It’s also totally untrue that you need to adopt any specific proprietary features of public cloud to change your IT processes to break the ITIL straightjacket into a sane process. It’s just an abstraction, and there are plenty to choose from that work with whatever you already have.
First of all, they’re not actually managed services as we typically expect. The support experience is much more like a “hosted service”, with very circumscribed boundaries around feature scope, mostly because it is managed entirely by the kind robots rather than having humans actually manage anything.
Secondly, they’re lock in for debatable benefit.
Third, they’re almost always the way the clouds make their margin and you’re stuck with their design decisions, and have little control plane adjustability. Running Google Cloud SQL is expensive and crappy, I would much rather run my own DB on a Kubernetes cluster via a mature and commercially supported Kubernetes operator. Because it’s automated, reliable, and if I need to, I can get into the weeds.
Because the dirty secret is that all of the managed cloud services are just software, no different from what you install, they’ve just closed source certain components to make it seem magical. And yes you can file a ticket to get them to fix it, but remember the law of outsourced availability: you still own your SLO to your customer, you still own your end to end availability. All the “managed cloud” will do is cut you a check for the wasted pennies on a bill, while your customers leave and business tanks.
If you treat cloud like a commodity player that you can fire (not likely - more “shrink investments in favor of an alternative”) every few years if their quality goes down or price goes up, you’re in a much better position for cost, performance, and reliability. Same as it always was.
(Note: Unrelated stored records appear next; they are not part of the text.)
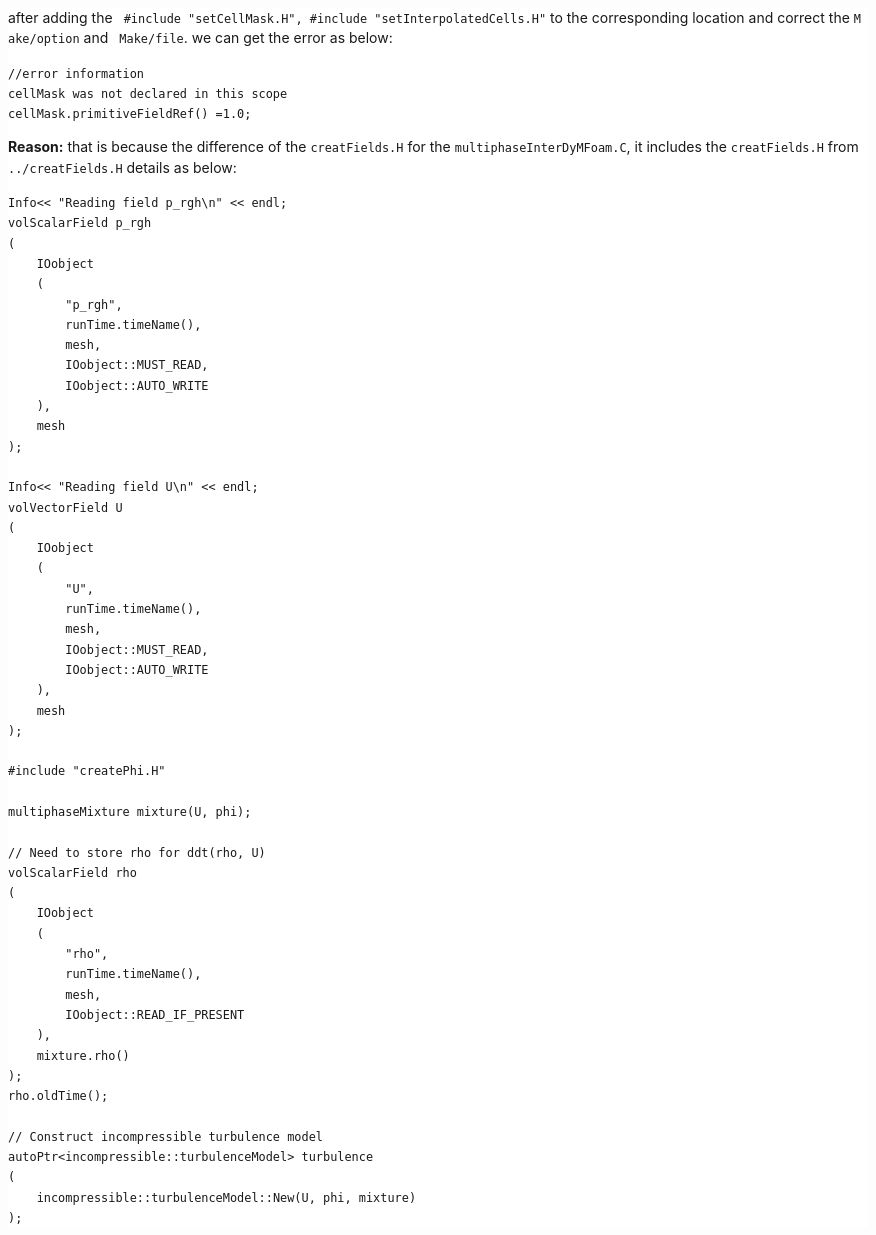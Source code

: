 after adding the `` #include "setCellMask.H", #include "setInterpolatedCells.H"`` to the corresponding location and correct the ``Make/option`` and `` Make/file``. we  can get the error as below: 

```
//error information
cellMask was not declared in this scope
cellMask.primitiveFieldRef() =1.0;
```

**Reason:** that is because the difference of the ``creatFields.H``
for the ``multiphaseInterDyMFoam.C``, it includes the ``creatFields.H`` from ``../creatFields.H`` details as below:

```
Info<< "Reading field p_rgh\n" << endl;
volScalarField p_rgh
(
    IOobject
    (
        "p_rgh",
        runTime.timeName(),
        mesh,
        IOobject::MUST_READ,
        IOobject::AUTO_WRITE
    ),
    mesh
);

Info<< "Reading field U\n" << endl;
volVectorField U
(
    IOobject
    (
        "U",
        runTime.timeName(),
        mesh,
        IOobject::MUST_READ,
        IOobject::AUTO_WRITE
    ),
    mesh
);

#include "createPhi.H"

multiphaseMixture mixture(U, phi);

// Need to store rho for ddt(rho, U)
volScalarField rho
(
    IOobject
    (
        "rho",
        runTime.timeName(),
        mesh,
        IOobject::READ_IF_PRESENT
    ),
    mixture.rho()
);
rho.oldTime();

// Construct incompressible turbulence model
autoPtr<incompressible::turbulenceModel> turbulence
(
    incompressible::turbulenceModel::New(U, phi, mixture)
);
```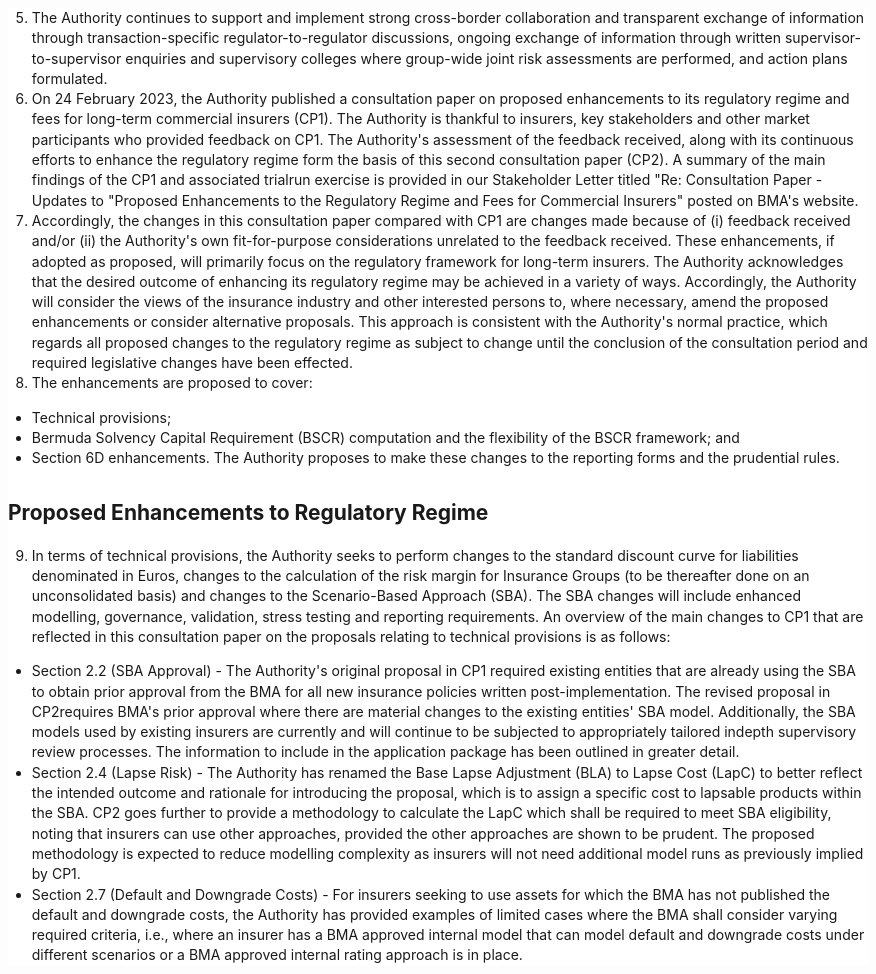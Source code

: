 5. The Authority continues to support and implement strong cross-border collaboration and transparent exchange of information through transaction-specific regulator-to-regulator discussions, ongoing exchange of information through written supervisor-to-supervisor enquiries and supervisory colleges where group-wide joint risk assessments are performed, and action plans formulated.
6. On 24 February 2023, the Authority published a consultation paper on proposed enhancements to its regulatory regime and fees for long-term commercial insurers (CP1). The Authority is thankful to insurers, key stakeholders and other market participants who provided feedback on CP1. The Authority's assessment of the feedback received, along with its continuous efforts to enhance the regulatory regime form the basis of this second consultation paper (CP2). A summary of the main findings of the CP1 and associated trialrun exercise is provided in our Stakeholder Letter titled "Re: Consultation Paper - Updates to "Proposed Enhancements to the Regulatory Regime and Fees for Commercial Insurers" posted on BMA's website.
7. Accordingly, the changes in this consultation paper compared with CP1 are changes made because of (i) feedback received and/or (ii) the Authority's own fit-for-purpose considerations unrelated to the feedback received. These enhancements, if adopted as proposed, will primarily focus on the regulatory framework for long-term insurers. The Authority acknowledges that the desired outcome of enhancing its regulatory regime may be achieved in a variety of ways. Accordingly, the Authority will consider the views of the insurance industry and other interested persons to, where necessary, amend the proposed enhancements or consider alternative proposals. This approach is consistent with the Authority's normal practice, which regards all proposed changes to the regulatory regime as subject to change until the conclusion of the consultation period and required legislative changes have been effected.
8. The enhancements are proposed to cover:

- Technical provisions;
- Bermuda Solvency Capital Requirement (BSCR) computation and the flexibility of the BSCR framework; and
- Section 6D enhancements. The Authority proposes to make these changes to the reporting forms and the prudential rules.


## Proposed Enhancements to Regulatory Regime

9. In terms of technical provisions, the Authority seeks to perform changes to the standard discount curve for liabilities denominated in Euros, changes to the calculation of the risk margin for Insurance Groups (to be thereafter done on an unconsolidated basis) and changes to the Scenario-Based Approach (SBA). The SBA changes will include enhanced modelling, governance, validation, stress testing and reporting requirements. An overview of the main changes to CP1 that are reflected in this consultation paper on the proposals relating to technical provisions is as follows:

- Section 2.2 (SBA Approval) - The Authority's original proposal in CP1 required existing entities that are already using the SBA to obtain prior approval from the BMA for all new insurance policies written post-implementation. The revised proposal in CP2requires BMA's prior approval where there are material changes to the existing entities' SBA model. Additionally, the SBA models used by existing insurers are currently and will continue to be subjected to appropriately tailored indepth supervisory review processes. The information to include in the application package has been outlined in greater detail.
- Section 2.4 (Lapse Risk) - The Authority has renamed the Base Lapse Adjustment (BLA) to Lapse Cost (LapC) to better reflect the intended outcome and rationale for introducing the proposal, which is to assign a specific cost to lapsable products within the SBA. CP2 goes further to provide a methodology to calculate the LapC which shall be required to meet SBA eligibility, noting that insurers can use other approaches, provided the other approaches are shown to be prudent. The proposed methodology is expected to reduce modelling complexity as insurers will not need additional model runs as previously implied by CP1.
- Section 2.7 (Default and Downgrade Costs) - For insurers seeking to use assets for which the BMA has not published the default and downgrade costs, the Authority has provided examples of limited cases where the BMA shall consider varying required criteria, i.e., where an insurer has a BMA approved internal model that can model default and downgrade costs under different scenarios or a BMA approved internal rating approach is in place.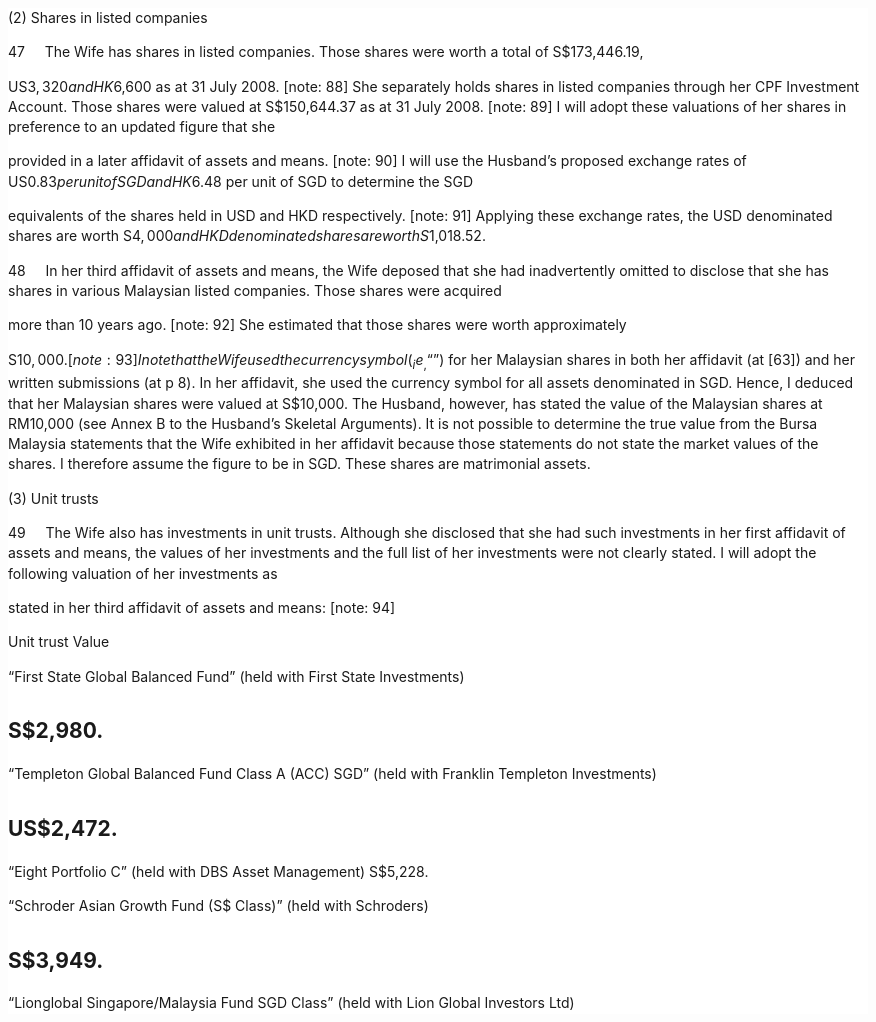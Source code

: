(2) Shares in listed companies 

47     The Wife has shares in listed companies. Those shares were worth a total of S$173,446.19, 

US$3,320 and HK$6,600 as at 31 July 2008. [note: 88] She separately holds shares in listed companies through her CPF Investment Account. Those shares were valued at S$150,644.37 as at 31 July 2008. [note: 89] I will adopt these valuations of her shares in preference to an updated figure that she 

provided in a later affidavit of assets and means. [note: 90] I will use the Husband’s proposed exchange rates of US$0.83 per unit of SGD and HK$6.48 per unit of SGD to determine the SGD 

equivalents of the shares held in USD and HKD respectively. [note: 91] Applying these exchange rates, the USD denominated shares are worth S$4,000 and HKD denominated shares are worth S$1,018.52. 

48     In her third affidavit of assets and means, the Wife deposed that she had inadvertently omitted to disclose that she has shares in various Malaysian listed companies. Those shares were acquired 

more than 10 years ago. [note: 92] She estimated that those shares were worth approximately 

S$10,000. [note: 93] I note that the Wife used the currency symbol ( _ie_ , “$”) for her Malaysian shares in both her affidavit (at [63]) and her written submissions (at p 8). In her affidavit, she used the currency symbol for all assets denominated in SGD. Hence, I deduced that her Malaysian shares were valued at S$10,000. The Husband, however, has stated the value of the Malaysian shares at RM10,000 (see Annex B to the Husband’s Skeletal Arguments). It is not possible to determine the true value from the Bursa Malaysia statements that the Wife exhibited in her affidavit because those statements do not state the market values of the shares. I therefore assume the figure to be in SGD. These shares are matrimonial assets. 

(3) Unit trusts 

49     The Wife also has investments in unit trusts. Although she disclosed that she had such investments in her first affidavit of assets and means, the values of her investments and the full list of her investments were not clearly stated. I will adopt the following valuation of her investments as 

stated in her third affidavit of assets and means: [note: 94] 


 Unit trust Value 

 “First State Global Balanced Fund” (held with First State Investments) 

## S$2,980. 

 “Templeton Global Balanced Fund Class A (ACC) SGD” (held with Franklin Templeton Investments) 

## US$2,472. 

 “Eight Portfolio C” (held with DBS Asset Management) S$5,228. 

 “Schroder Asian Growth Fund (S$ Class)” (held with Schroders) 

## S$3,949. 

 “Lionglobal Singapore/Malaysia Fund SGD Class” (held with Lion Global Investors Ltd) 
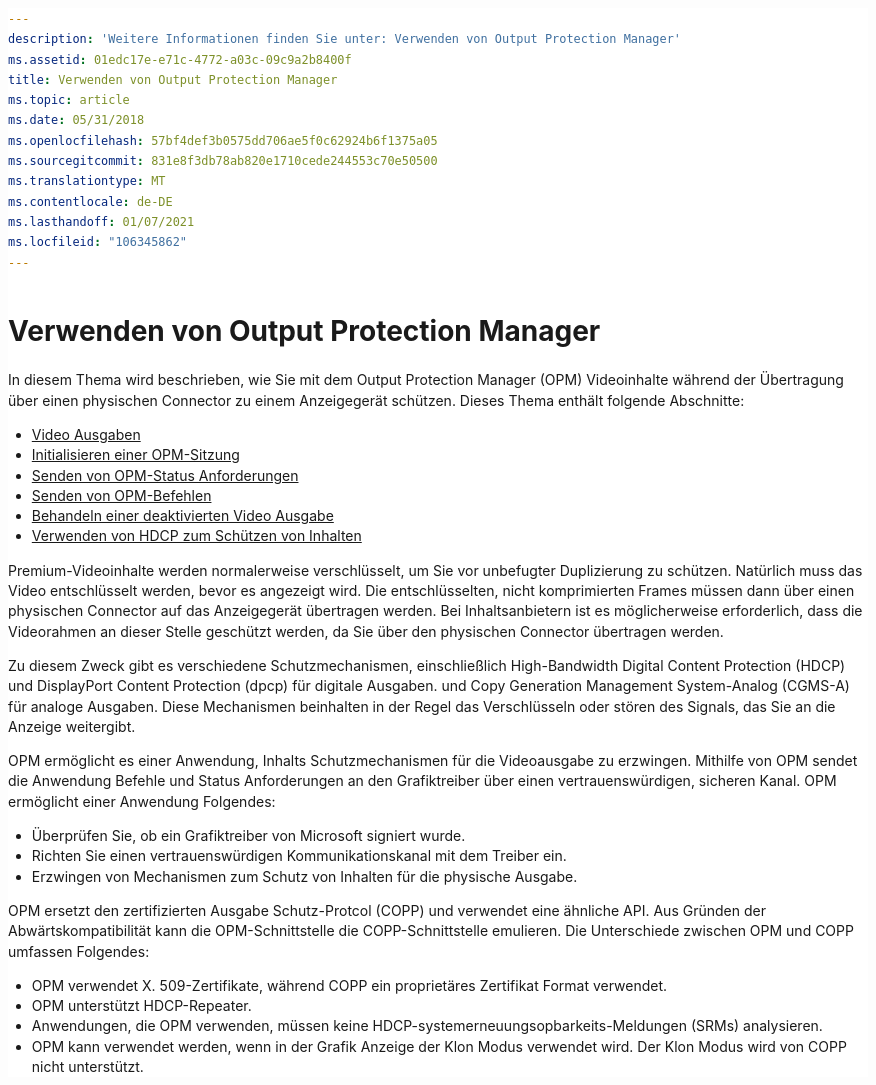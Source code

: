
 ```yaml
---
description: 'Weitere Informationen finden Sie unter: Verwenden von Output Protection Manager'
ms.assetid: 01edc17e-e71c-4772-a03c-09c9a2b8400f
title: Verwenden von Output Protection Manager
ms.topic: article
ms.date: 05/31/2018
ms.openlocfilehash: 57bf4def3b0575dd706ae5f0c62924b6f1375a05
ms.sourcegitcommit: 831e8f3db78ab820e1710cede244553c70e50500
ms.translationtype: MT
ms.contentlocale: de-DE
ms.lasthandoff: 01/07/2021
ms.locfileid: "106345862"
---
```

# <a name="using-output-protection-manager"></a>Verwenden von Output Protection Manager

In diesem Thema wird beschrieben, wie Sie mit dem Output Protection Manager (OPM) Videoinhalte während der Übertragung über einen physischen Connector zu einem Anzeigegerät schützen. Dieses Thema enthält folgende Abschnitte:

-   [Video Ausgaben](#video-outputs)
-   [Initialisieren einer OPM-Sitzung](#initializing-an-opm-session)
-   [Senden von OPM-Status Anforderungen](#sending-opm-status-requests)
-   [Senden von OPM-Befehlen](#sending-opm-commands)
-   [Behandeln einer deaktivierten Video Ausgabe](#sending-opm-commands)
-   [Verwenden von HDCP zum Schützen von Inhalten](#using-hdcp-to-protect-content)

Premium-Videoinhalte werden normalerweise verschlüsselt, um Sie vor unbefugter Duplizierung zu schützen. Natürlich muss das Video entschlüsselt werden, bevor es angezeigt wird. Die entschlüsselten, nicht komprimierten Frames müssen dann über einen physischen Connector auf das Anzeigegerät übertragen werden. Bei Inhaltsanbietern ist es möglicherweise erforderlich, dass die Videorahmen an dieser Stelle geschützt werden, da Sie über den physischen Connector übertragen werden.

Zu diesem Zweck gibt es verschiedene Schutzmechanismen, einschließlich High-Bandwidth Digital Content Protection (HDCP) und DisplayPort Content Protection (dpcp) für digitale Ausgaben. und Copy Generation Management System-Analog (CGMS-A) für analoge Ausgaben. Diese Mechanismen beinhalten in der Regel das Verschlüsseln oder stören des Signals, das Sie an die Anzeige weitergibt.

OPM ermöglicht es einer Anwendung, Inhalts Schutzmechanismen für die Videoausgabe zu erzwingen. Mithilfe von OPM sendet die Anwendung Befehle und Status Anforderungen an den Grafiktreiber über einen vertrauenswürdigen, sicheren Kanal. OPM ermöglicht einer Anwendung Folgendes:

-   Überprüfen Sie, ob ein Grafiktreiber von Microsoft signiert wurde.
-   Richten Sie einen vertrauenswürdigen Kommunikationskanal mit dem Treiber ein.
-   Erzwingen von Mechanismen zum Schutz von Inhalten für die physische Ausgabe.

OPM ersetzt den zertifizierten Ausgabe Schutz-Protcol (COPP) und verwendet eine ähnliche API. Aus Gründen der Abwärtskompatibilität kann die OPM-Schnittstelle die COPP-Schnittstelle emulieren. Die Unterschiede zwischen OPM und COPP umfassen Folgendes:

-   OPM verwendet X. 509-Zertifikate, während COPP ein proprietäres Zertifikat Format verwendet.
-   OPM unterstützt HDCP-Repeater.
-   Anwendungen, die OPM verwenden, müssen keine HDCP-systemerneuungsopbarkeits-Meldungen (SRMs) analysieren.
-   OPM kann verwendet werden, wenn in der Grafik Anzeige der Klon Modus verwendet wird. Der Klon Modus wird von COPP nicht unterstützt.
The “one Throat to choke” theory of outsourcing was a always business school bullshit line that never really worked, and that now has been adopted by tech experts that want to ensure their cloud-specific skills are always relevant, regardless of whether these all proprietary features are really a good idea.
Speed + having no idea what you’re doing = use all the managed services!, this seems to be the cloud pundit elevator pitch. but as with anything, if you don’t know what you’re doing, at some point you will be caught being a sucker.
The multi-cloud, open source ecosystem continues to grow over many proprietary cloud services for these reasons.